Exercise. Set the pictures aside and transcribe exactly the lines from the one containing "#Usage Instructions" through the final line of the records.

Stored data
/---
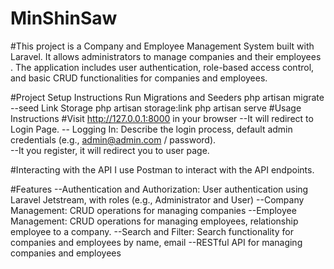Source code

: # MinShinSaw

#This project is a Company and Employee Management System built with Laravel. It allows administrators to manage companies and their employees 
. The application includes user authentication, role-based access control, and basic CRUD functionalities for companies and employees.

#Project Setup Instructions
   Run Migrations and Seeders
      php artisan migrate --seed
   Link Storage
      php artisan storage:link
      php artisan serve
#Usage Instructions
#Visit http://127.0.0.1:8000 in your browser
  --It will redirect to Login Page. 
  -- Logging In: Describe the login process, default admin credentials (e.g., admin@admin.com / password).    
  --It you register, it will redirect you to user page.

#Interacting with the API
    I use Postman to interact with the API endpoints.

#Features
--Authentication and Authorization: User authentication using Laravel Jetstream, with roles (e.g., Administrator and User)
--Company Management: CRUD operations for managing companies
--Employee Management: CRUD operations for managing employees, relationship employee to a company.
--Search and Filter: Search functionality for companies and employees by name, email
--RESTful API for managing companies and employees
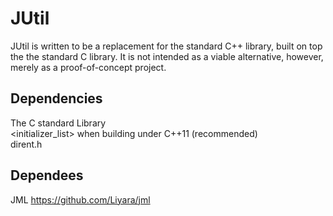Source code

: # JUtil
JUtil is written to be a replacement for the standard C++ library, built on top the the standard C library. It is not intended as a viable alternative, however, merely as a proof-of-concept project. 

## Dependencies
The C standard Library  
<initializer_list> when building under C++11 (recommended)  
dirent.h

## Dependees
JML https://github.com/Liyara/jml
\---
Answer area.
#Usage Instructions
#Visit http://127.0.0.1:8000 in your browser
  --It will redirect to Login Page. 
  -- Logging In: Describe the login process, default admin credentials (e.g., admin@admin.com / password).    
  --It you register, it will redirect you to user page.

#Interacting with the API
    I use Postman to interact with the API endpoints.

#Features
--Authentication and Authorization: User authentication using Laravel Jetstream, with roles (e.g., Administrator and User)
--Company Management: CRUD operations for managing companies
--Employee Management: CRUD operations for managing employees, relationship employee to a company.
--Search and Filter: Search functionality for companies and employees by name, email
--RESTful API for managing companies and employees
Source code

: # JUtil
JUtil is written to be a replacement for the standard C++ library, built on top the the standard C library. It is not intended as a viable alternative, however, merely as a proof-of-concept project. 

## Dependencies
The C standard Library  
<initializer_list> when building under C++11 (recommended)  
dirent.h

## Dependees
JML https://github.com/Liyara/jml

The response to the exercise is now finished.